> _What the exercise asks_
Whenever the word "this" appears in a line of the listing, copy that line.

*** Opening of Information ***

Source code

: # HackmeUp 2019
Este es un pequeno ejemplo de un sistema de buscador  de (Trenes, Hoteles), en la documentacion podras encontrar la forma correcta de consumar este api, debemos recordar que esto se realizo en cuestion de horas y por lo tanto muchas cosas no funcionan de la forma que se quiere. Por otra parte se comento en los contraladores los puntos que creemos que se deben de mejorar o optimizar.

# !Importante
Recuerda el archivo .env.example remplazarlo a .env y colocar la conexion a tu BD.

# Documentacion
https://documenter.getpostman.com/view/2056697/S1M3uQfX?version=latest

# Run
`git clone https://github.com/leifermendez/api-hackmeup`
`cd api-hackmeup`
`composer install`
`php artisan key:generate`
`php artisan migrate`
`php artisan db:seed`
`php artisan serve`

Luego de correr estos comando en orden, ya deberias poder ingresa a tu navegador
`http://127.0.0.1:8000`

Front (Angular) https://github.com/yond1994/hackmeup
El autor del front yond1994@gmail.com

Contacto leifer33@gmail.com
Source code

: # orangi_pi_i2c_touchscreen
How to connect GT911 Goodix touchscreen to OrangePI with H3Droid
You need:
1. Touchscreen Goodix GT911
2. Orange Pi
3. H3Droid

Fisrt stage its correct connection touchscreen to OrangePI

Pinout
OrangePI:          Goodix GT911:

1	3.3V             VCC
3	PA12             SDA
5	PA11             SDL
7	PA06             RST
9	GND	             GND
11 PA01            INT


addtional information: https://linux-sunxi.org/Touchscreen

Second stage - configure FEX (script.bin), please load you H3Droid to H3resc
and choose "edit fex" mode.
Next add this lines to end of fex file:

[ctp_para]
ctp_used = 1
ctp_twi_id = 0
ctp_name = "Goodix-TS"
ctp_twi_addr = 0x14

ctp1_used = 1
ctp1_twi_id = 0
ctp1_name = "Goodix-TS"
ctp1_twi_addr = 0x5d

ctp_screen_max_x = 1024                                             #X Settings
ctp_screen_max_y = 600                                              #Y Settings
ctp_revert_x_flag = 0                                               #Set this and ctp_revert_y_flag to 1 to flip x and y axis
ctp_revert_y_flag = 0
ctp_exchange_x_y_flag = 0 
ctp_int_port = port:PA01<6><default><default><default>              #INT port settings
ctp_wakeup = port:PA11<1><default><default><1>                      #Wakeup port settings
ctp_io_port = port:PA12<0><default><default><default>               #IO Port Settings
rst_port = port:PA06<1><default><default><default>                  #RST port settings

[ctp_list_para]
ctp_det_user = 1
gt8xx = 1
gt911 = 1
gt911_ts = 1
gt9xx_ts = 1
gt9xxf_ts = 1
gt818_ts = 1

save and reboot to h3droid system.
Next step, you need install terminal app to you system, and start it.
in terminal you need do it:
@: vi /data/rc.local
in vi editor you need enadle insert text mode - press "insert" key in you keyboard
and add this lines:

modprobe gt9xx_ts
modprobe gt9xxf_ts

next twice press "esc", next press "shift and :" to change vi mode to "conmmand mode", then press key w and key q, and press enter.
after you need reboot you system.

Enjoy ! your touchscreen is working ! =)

*** Close of Information ***

> _Task result_
Next add this lines to end of fex file:
ctp_revert_x_flag = 0                                               #Set this and ctp_revert_y_flag to 1 to flip x and y axis
and add this lines:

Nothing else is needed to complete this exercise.